In September 2015, Minister Malcolm Turnbull made his move. Resigning from his post at Communications Minister, Mr Turnbull made it clear he would run for the party leadership. The punt paid off, and he won the ballot 54-44.
Mr Turnbull's reign wasn't much smoother. An election in 2016 saw the Liberals retain a majority government by a single seat.
As the years went on, so too did the chaos at Australia's highest level. In August last year, Home Affairs Minister Peter Dutton challenged Mr Turnbull's leadership. That bid failed but only served to heighten tensions within the Liberals. Mr Dutton announce he would seek a second spill. Mr Turnbull said if he received a petition with at least half the party's signatures, he would call vote and step down from the leadership. That petition came through, and Scott Morrison was elected leader as an compromise candidate amid a bitterly divided Liberal party room.

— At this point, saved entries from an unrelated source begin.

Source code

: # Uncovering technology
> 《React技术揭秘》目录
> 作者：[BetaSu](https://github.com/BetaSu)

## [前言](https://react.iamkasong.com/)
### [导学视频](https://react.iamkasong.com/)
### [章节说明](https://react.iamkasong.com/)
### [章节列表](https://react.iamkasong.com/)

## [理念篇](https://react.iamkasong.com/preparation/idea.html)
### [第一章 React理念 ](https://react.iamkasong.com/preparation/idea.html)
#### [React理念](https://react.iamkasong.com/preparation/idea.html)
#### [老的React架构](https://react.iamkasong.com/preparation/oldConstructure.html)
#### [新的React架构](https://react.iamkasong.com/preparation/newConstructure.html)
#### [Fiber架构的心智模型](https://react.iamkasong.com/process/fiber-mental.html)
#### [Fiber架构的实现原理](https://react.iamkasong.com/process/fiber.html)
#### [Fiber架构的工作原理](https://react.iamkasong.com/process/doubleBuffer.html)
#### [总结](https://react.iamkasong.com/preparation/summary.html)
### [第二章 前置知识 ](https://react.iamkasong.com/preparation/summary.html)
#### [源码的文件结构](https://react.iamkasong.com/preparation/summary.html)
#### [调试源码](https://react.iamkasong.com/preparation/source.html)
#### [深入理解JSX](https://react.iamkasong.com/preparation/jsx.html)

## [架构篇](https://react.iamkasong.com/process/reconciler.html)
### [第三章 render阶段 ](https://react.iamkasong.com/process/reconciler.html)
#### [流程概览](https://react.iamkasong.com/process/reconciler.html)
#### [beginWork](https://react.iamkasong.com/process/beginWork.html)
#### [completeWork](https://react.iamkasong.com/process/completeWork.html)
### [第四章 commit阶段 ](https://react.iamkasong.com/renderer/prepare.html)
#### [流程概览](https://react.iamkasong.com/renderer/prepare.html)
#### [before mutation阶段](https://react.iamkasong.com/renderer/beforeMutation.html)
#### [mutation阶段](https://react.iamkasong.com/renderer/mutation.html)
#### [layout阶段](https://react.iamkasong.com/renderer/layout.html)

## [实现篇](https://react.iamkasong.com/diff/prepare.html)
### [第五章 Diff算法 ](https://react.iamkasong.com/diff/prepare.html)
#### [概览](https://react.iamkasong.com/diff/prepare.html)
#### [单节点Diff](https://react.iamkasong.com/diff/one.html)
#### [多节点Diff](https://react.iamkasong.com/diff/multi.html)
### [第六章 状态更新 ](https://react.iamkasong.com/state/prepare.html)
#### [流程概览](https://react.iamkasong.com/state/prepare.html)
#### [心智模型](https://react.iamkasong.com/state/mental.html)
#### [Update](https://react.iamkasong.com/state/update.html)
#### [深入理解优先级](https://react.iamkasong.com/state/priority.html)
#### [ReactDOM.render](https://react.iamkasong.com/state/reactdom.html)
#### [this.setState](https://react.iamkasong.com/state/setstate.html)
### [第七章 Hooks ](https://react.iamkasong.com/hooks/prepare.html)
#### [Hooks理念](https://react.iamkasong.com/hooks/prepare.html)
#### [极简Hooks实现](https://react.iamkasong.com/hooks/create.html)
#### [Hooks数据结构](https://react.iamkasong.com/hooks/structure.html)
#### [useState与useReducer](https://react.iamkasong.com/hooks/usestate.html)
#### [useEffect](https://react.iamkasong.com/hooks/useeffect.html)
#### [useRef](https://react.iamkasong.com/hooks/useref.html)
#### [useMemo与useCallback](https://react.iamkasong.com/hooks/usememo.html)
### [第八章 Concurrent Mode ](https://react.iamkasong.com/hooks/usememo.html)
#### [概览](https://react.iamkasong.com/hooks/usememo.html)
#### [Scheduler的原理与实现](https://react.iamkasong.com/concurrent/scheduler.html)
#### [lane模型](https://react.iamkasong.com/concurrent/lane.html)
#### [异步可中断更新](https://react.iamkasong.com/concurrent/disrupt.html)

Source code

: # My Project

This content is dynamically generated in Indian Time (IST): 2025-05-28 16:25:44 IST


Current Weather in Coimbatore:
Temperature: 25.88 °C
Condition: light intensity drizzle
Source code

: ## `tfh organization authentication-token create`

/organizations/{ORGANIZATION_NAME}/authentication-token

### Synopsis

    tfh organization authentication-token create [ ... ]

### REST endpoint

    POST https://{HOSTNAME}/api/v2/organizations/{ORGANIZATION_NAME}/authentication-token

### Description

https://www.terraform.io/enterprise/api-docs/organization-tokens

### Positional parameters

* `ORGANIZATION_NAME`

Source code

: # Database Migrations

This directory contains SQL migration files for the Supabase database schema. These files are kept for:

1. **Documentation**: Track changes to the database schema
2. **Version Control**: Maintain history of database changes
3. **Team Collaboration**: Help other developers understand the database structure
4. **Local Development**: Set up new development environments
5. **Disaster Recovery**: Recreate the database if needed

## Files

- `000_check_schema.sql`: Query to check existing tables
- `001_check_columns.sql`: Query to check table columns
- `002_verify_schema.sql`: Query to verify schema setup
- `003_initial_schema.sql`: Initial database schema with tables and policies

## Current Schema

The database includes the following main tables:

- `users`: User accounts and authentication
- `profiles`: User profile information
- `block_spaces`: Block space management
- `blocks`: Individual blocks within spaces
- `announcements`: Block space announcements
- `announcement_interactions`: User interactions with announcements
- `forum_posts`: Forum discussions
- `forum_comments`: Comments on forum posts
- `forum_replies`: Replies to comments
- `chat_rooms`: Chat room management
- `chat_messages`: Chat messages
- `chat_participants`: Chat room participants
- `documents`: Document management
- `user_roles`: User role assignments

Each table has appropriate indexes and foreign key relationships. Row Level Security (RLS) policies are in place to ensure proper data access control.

Mr Morrison had just months to try to repair the Liberals' tattered image before an election due in early 2019. Bill Shorten, who had held steady as Labor leader since the Rudd-Gillard debacle, was considered a shoe-in despite his unpopularity in opinion polls.
In May, voters defied the polls and delivered the Coalition to a second term in government. Remarkably, Mr Morrison government not only held onto power, but increased the government's majority.
"I have always believed in miracles," Mr Morrison told his supporters in his victory speech.